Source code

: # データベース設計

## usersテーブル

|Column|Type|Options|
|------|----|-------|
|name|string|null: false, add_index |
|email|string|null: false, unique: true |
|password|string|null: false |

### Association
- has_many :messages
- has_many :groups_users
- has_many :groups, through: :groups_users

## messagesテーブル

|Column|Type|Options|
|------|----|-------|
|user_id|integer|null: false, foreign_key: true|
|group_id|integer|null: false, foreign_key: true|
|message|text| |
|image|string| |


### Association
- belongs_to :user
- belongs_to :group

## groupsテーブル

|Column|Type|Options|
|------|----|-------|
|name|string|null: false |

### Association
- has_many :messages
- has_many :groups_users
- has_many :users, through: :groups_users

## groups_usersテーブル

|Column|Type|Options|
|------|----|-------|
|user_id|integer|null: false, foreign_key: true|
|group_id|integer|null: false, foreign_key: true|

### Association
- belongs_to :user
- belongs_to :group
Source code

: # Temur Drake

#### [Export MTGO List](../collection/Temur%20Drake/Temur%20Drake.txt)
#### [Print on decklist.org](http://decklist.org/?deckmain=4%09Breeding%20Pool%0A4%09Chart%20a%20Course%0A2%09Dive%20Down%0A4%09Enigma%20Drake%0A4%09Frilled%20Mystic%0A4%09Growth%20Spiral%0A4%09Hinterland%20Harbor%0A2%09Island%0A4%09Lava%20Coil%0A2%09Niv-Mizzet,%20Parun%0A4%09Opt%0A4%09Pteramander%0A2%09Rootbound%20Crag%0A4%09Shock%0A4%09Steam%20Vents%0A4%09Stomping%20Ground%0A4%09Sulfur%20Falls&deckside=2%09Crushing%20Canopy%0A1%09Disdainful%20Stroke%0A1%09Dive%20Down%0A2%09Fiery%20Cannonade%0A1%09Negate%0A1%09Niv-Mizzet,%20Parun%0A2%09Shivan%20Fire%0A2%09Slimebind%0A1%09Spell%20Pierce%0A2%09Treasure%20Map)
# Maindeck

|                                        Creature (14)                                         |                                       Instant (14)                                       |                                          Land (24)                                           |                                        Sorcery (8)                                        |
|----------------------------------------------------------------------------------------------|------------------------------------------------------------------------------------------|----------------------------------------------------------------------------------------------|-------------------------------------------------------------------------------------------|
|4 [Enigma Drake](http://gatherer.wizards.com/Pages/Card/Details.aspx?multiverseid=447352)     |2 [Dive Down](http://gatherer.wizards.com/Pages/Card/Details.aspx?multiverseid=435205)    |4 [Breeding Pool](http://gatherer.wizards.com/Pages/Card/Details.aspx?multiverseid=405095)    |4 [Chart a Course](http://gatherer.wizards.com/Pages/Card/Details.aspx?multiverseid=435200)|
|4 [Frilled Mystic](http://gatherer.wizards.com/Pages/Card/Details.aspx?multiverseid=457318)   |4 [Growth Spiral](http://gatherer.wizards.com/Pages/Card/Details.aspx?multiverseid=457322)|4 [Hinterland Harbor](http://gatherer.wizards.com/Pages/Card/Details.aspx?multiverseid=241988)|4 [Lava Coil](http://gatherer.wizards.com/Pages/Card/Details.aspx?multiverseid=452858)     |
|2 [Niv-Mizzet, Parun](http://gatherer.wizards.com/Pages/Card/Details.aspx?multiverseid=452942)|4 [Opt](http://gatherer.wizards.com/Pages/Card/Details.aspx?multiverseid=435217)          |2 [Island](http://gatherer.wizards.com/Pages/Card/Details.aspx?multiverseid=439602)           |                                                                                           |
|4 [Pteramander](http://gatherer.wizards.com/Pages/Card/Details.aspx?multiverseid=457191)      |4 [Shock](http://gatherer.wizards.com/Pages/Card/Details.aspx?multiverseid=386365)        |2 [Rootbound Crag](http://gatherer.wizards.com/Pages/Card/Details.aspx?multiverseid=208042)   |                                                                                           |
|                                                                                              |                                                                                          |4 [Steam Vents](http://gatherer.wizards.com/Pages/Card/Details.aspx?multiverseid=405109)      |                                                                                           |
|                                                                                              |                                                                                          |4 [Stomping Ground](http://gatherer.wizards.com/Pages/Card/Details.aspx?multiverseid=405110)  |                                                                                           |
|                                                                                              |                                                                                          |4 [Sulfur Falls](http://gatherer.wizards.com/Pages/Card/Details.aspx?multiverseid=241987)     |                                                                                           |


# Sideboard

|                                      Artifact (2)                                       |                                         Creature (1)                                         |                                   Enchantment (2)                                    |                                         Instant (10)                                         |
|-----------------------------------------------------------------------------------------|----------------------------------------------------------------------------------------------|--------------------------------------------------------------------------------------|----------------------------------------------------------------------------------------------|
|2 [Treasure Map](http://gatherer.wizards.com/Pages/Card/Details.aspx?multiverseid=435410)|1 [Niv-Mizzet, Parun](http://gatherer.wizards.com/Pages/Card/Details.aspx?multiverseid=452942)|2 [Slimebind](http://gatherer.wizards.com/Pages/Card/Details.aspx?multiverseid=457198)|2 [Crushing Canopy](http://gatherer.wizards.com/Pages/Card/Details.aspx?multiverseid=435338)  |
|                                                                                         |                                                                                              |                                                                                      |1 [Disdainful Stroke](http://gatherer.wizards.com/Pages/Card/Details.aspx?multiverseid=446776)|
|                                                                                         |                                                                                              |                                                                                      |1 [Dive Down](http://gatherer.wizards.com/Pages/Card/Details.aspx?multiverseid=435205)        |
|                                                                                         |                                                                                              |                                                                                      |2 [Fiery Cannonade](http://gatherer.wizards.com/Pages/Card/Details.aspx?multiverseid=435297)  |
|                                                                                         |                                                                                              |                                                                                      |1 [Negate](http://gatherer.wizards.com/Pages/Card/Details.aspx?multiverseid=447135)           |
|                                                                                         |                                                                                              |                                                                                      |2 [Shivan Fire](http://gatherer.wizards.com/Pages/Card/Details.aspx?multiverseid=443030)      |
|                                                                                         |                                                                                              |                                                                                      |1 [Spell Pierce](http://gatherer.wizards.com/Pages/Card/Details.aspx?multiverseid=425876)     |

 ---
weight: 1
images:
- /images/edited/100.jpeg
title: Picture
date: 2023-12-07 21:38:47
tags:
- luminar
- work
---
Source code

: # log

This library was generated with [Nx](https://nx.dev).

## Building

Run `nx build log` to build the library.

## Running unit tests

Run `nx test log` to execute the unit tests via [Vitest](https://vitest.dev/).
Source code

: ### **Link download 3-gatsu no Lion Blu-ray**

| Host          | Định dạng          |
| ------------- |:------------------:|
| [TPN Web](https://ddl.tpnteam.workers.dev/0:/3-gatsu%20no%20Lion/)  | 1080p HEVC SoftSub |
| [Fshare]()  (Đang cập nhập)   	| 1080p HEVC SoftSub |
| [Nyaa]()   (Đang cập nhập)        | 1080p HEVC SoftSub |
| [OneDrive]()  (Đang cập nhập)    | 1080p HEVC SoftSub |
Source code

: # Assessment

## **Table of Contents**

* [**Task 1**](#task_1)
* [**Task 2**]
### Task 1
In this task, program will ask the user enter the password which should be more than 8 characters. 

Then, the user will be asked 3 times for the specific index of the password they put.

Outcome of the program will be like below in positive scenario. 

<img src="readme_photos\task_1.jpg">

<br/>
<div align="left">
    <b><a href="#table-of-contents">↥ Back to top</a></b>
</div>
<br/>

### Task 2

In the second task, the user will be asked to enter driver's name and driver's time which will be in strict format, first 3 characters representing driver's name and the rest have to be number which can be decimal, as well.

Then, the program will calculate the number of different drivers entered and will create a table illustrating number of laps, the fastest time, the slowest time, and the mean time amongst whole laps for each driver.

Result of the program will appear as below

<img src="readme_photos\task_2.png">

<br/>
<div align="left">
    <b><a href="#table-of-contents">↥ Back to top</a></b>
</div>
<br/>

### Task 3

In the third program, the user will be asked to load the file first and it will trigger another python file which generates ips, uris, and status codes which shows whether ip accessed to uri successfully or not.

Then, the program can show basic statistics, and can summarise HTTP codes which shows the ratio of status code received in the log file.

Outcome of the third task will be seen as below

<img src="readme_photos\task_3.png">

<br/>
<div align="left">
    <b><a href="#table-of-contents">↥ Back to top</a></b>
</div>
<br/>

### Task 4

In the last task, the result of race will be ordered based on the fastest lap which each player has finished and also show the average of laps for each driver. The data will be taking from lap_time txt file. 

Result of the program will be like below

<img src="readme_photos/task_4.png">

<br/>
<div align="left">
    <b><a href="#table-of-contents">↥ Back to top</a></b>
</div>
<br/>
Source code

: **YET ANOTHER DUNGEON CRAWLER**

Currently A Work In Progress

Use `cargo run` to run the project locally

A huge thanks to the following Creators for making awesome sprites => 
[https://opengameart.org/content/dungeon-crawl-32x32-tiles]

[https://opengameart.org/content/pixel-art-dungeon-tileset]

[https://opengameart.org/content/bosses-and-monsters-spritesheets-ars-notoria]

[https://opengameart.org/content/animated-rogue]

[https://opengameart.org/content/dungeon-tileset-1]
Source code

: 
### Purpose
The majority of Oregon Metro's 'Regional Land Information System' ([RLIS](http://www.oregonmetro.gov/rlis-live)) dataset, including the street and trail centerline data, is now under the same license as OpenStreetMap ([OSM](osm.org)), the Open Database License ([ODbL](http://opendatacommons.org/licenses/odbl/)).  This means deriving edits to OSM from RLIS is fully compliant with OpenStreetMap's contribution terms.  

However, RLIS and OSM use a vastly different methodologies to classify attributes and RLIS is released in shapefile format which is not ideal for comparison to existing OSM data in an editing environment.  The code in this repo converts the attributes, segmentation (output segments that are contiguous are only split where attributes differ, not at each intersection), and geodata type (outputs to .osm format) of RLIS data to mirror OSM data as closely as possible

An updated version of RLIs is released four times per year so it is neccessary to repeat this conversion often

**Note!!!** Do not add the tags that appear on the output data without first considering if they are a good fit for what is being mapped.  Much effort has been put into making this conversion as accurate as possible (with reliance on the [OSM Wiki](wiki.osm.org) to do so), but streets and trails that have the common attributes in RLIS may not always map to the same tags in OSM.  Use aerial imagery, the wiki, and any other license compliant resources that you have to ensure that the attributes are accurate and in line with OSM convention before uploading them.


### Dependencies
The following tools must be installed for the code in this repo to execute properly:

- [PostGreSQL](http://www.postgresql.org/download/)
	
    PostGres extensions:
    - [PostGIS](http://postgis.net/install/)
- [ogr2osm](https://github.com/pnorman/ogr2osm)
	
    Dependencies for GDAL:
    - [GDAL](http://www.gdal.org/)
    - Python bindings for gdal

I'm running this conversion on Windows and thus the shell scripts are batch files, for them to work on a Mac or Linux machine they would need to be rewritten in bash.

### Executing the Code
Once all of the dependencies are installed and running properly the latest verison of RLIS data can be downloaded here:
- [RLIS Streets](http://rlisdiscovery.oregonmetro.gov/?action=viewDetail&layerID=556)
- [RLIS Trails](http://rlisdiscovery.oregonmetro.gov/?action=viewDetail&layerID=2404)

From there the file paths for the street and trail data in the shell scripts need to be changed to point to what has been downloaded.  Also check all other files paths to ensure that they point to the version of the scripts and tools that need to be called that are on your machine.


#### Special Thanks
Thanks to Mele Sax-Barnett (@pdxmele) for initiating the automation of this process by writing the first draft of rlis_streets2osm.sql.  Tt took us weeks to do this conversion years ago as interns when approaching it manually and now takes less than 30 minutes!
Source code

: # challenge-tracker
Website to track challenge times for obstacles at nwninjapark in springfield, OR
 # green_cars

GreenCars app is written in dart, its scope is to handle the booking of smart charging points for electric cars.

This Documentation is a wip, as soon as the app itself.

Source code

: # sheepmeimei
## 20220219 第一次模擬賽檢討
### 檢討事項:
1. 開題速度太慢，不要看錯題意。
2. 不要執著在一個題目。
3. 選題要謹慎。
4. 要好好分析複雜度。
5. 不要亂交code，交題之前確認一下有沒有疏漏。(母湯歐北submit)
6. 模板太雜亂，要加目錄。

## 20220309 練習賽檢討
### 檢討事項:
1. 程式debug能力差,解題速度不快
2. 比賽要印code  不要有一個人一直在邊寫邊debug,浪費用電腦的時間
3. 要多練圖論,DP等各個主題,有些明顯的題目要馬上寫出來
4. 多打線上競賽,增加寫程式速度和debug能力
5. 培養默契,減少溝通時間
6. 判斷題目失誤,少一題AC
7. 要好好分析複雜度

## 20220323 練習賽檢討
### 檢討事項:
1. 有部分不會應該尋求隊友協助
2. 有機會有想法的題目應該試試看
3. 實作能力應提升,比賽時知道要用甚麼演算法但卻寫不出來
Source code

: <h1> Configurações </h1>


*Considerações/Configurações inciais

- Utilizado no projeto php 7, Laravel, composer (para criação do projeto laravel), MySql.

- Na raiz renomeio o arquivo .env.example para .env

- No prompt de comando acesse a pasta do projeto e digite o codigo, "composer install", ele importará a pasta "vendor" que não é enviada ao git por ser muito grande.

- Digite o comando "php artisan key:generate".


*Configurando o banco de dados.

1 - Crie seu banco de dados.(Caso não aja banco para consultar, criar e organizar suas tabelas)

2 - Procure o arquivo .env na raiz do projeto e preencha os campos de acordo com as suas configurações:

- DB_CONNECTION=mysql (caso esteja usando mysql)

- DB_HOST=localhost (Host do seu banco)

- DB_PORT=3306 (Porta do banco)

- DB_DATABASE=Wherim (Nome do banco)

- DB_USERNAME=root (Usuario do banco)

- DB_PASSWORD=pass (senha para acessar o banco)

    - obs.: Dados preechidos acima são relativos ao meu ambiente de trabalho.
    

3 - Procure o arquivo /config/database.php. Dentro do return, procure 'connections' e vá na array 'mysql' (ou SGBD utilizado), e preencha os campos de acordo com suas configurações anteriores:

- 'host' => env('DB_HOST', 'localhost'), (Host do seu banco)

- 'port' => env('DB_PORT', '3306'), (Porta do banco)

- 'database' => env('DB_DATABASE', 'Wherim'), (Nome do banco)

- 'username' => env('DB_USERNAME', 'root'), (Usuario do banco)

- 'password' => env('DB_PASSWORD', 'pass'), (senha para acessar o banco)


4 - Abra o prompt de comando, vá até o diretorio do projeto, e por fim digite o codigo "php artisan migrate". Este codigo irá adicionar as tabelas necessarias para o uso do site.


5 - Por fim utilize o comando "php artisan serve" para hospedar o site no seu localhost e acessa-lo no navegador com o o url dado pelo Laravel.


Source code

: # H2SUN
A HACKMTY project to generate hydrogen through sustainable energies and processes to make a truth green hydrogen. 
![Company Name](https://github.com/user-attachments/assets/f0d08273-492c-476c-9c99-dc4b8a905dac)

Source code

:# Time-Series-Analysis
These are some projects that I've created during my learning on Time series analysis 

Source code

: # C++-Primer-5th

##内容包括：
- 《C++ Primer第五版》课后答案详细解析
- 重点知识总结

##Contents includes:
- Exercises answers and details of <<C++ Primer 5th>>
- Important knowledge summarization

-------------------------

Among the entries above, locate the lines containing "I'm running this" and "### Executing the Code", and transcribe exactly those two lines and all lines between.

I'm running this conversion on Windows and thus the shell scripts are batch files, for them to work on a Mac or Linux machine they would need to be rewritten in bash.

### Executing the Code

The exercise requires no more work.